**The task:**
Look through the data and write out every line with the word "https" in it.

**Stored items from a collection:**
--------------------

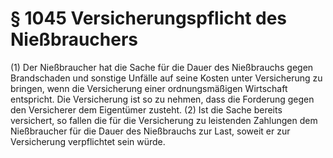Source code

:# § 1045 Versicherungspflicht des Nießbrauchers
(1) Der Nießbraucher hat die Sache für die Dauer des Nießbrauchs gegen Brandschaden und sonstige Unfälle auf seine Kosten unter Versicherung zu bringen, wenn die Versicherung einer ordnungsmäßigen Wirtschaft entspricht. Die Versicherung ist so zu nehmen, dass die Forderung gegen den Versicherer dem Eigentümer zusteht.
(2) Ist die Sache bereits versichert, so fallen die für die Versicherung zu leistenden Zahlungen dem Nießbraucher für die Dauer des Nießbrauchs zur Last, soweit er zur Versicherung verpflichtet sein würde.
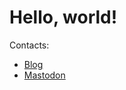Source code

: # Hello, world!

Contacts:

- [Blog](https://mariomerlo.me)
- <a rel="me" href="https://mastodon.social/@mrvideo">Mastodon</a>
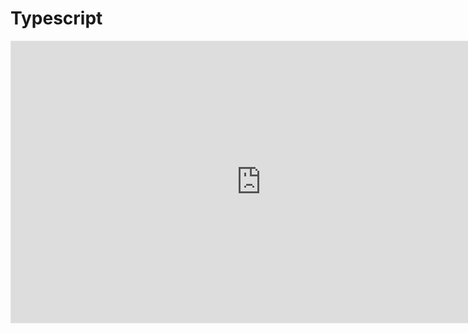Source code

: ﻿# Typescript
<iframe style="border: 1px solid rgba(0, 0, 0, 0.1);" width="800" height="450" src="https://www.figma.com/embed?embed_host=share&url=https%3A%2F%2Fwww.figma.com%2Fproto%2Fyi75JKIsZixNBSrbOMUKgg%2FUntitled%3Fpage-id%3D0%253A1%26node-id%3D2%253A84%26viewport%3D66%252C138%252C0.13%26scaling%3Dscale-down%26starting-point-node-id%3D2%253A50" allowfullscreen></iframe>
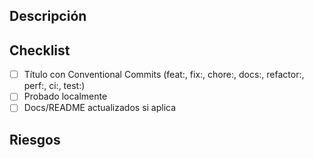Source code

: ## Descripción
<!-- Qué cambia este PR y por qué -->

## Checklist
- [ ] Título con Conventional Commits (feat:, fix:, chore:, docs:, refactor:, perf:, ci:, test:)
- [ ] Probado localmente
- [ ] Docs/README actualizados si aplica

## Riesgos
<!-- ¿Puede romper algo? ¿Cómo revertir? -->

--------------------

**Your solution:**
- [Blog](https://mariomerlo.me)
- <a rel="me" href="https://mastodon.social/@mrvideo">Mastodon</a>
<iframe style="border: 1px solid rgba(0, 0, 0, 0.1);" width="800" height="450" src="https://www.figma.com/embed?embed_host=share&url=https%3A%2F%2Fwww.figma.com%2Fproto%2Fyi75JKIsZixNBSrbOMUKgg%2FUntitled%3Fpage-id%3D0%253A1%26node-id%3D2%253A84%26viewport%3D66%252C138%252C0.13%26scaling%3Dscale-down%26starting-point-node-id%3D2%253A50" allowfullscreen></iframe>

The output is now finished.